ACTIVITY — Write out all of the entries below word for word.

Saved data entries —
= Beginning of Section =

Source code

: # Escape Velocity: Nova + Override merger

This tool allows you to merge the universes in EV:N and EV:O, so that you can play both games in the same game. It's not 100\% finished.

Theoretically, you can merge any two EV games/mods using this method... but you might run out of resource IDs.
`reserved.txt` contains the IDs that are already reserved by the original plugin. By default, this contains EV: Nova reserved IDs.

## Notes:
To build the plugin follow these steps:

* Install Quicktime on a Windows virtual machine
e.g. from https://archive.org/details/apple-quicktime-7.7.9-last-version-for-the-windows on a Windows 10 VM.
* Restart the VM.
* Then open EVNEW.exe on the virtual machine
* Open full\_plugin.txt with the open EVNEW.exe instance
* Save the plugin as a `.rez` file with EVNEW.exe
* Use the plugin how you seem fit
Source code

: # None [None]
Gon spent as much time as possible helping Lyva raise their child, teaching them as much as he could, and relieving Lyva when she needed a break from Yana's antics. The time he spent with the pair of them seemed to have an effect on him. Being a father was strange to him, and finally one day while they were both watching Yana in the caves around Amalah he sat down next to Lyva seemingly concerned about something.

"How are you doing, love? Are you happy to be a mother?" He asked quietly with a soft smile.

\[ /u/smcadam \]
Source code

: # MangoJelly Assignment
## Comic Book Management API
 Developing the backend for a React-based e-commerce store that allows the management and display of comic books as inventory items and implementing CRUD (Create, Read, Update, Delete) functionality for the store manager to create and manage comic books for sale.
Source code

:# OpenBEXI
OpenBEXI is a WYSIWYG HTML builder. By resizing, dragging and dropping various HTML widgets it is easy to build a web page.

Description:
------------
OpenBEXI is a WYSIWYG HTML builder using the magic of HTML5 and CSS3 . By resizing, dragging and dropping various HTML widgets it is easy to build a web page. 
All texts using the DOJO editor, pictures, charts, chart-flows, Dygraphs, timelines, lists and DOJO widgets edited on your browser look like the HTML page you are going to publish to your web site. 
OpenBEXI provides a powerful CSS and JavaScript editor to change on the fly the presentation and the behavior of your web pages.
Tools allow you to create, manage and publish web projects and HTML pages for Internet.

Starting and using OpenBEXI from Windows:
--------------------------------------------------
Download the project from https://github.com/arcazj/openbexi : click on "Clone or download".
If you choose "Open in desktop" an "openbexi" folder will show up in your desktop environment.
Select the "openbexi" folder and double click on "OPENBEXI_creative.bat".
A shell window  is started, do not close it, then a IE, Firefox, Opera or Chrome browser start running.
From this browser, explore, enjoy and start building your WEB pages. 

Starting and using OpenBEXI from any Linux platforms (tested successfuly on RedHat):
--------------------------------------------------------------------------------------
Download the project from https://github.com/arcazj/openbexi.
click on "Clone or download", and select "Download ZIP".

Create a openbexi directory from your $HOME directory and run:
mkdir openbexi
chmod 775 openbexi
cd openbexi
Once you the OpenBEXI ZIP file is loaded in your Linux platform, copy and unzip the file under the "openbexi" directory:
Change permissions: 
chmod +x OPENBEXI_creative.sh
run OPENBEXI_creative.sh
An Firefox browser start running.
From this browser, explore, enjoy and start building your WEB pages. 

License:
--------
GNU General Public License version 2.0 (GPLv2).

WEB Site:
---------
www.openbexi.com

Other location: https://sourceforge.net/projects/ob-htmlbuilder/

= End of Section =

EXPECTED ANSWER —
Source code

: # Escape Velocity: Nova + Override merger

This tool allows you to merge the universes in EV:N and EV:O, so that you can play both games in the same game. It's not 100\% finished.

Theoretically, you can merge any two EV games/mods using this method... but you might run out of resource IDs.
`reserved.txt` contains the IDs that are already reserved by the original plugin. By default, this contains EV: Nova reserved IDs.

## Notes:
To build the plugin follow these steps:

* Install Quicktime on a Windows virtual machine
e.g. from https://archive.org/details/apple-quicktime-7.7.9-last-version-for-the-windows on a Windows 10 VM.
* Restart the VM.
* Then open EVNEW.exe on the virtual machine
* Open full\_plugin.txt with the open EVNEW.exe instance
* Save the plugin as a `.rez` file with EVNEW.exe
* Use the plugin how you seem fit
Source code

: # None [None]
Gon spent as much time as possible helping Lyva raise their child, teaching them as much as he could, and relieving Lyva when she needed a break from Yana's antics. The time he spent with the pair of them seemed to have an effect on him. Being a father was strange to him, and finally one day while they were both watching Yana in the caves around Amalah he sat down next to Lyva seemingly concerned about something.

"How are you doing, love? Are you happy to be a mother?" He asked quietly with a soft smile.

\[ /u/smcadam \]
Source code

: # MangoJelly Assignment
## Comic Book Management API
 Developing the backend for a React-based e-commerce store that allows the management and display of comic books as inventory items and implementing CRUD (Create, Read, Update, Delete) functionality for the store manager to create and manage comic books for sale.
Source code

:# OpenBEXI
OpenBEXI is a WYSIWYG HTML builder. By resizing, dragging and dropping various HTML widgets it is easy to build a web page.

Description:
------------
OpenBEXI is a WYSIWYG HTML builder using the magic of HTML5 and CSS3 . By resizing, dragging and dropping various HTML widgets it is easy to build a web page. 
All texts using the DOJO editor, pictures, charts, chart-flows, Dygraphs, timelines, lists and DOJO widgets edited on your browser look like the HTML page you are going to publish to your web site. 
OpenBEXI provides a powerful CSS and JavaScript editor to change on the fly the presentation and the behavior of your web pages.
Tools allow you to create, manage and publish web projects and HTML pages for Internet.

Starting and using OpenBEXI from Windows:
--------------------------------------------------
Download the project from https://github.com/arcazj/openbexi : click on "Clone or download".
If you choose "Open in desktop" an "openbexi" folder will show up in your desktop environment.
Select the "openbexi" folder and double click on "OPENBEXI_creative.bat".
A shell window  is started, do not close it, then a IE, Firefox, Opera or Chrome browser start running.
From this browser, explore, enjoy and start building your WEB pages. 

Starting and using OpenBEXI from any Linux platforms (tested successfuly on RedHat):
--------------------------------------------------------------------------------------
Download the project from https://github.com/arcazj/openbexi.
click on "Clone or download", and select "Download ZIP".

Create a openbexi directory from your $HOME directory and run:
mkdir openbexi
chmod 775 openbexi
cd openbexi
Once you the OpenBEXI ZIP file is loaded in your Linux platform, copy and unzip the file under the "openbexi" directory:
Change permissions: 
chmod +x OPENBEXI_creative.sh
run OPENBEXI_creative.sh
An Firefox browser start running.
From this browser, explore, enjoy and start building your WEB pages. 

License:
--------
GNU General Public License version 2.0 (GPLv2).

WEB Site:
---------
www.openbexi.com

Other location: https://sourceforge.net/projects/ob-htmlbuilder/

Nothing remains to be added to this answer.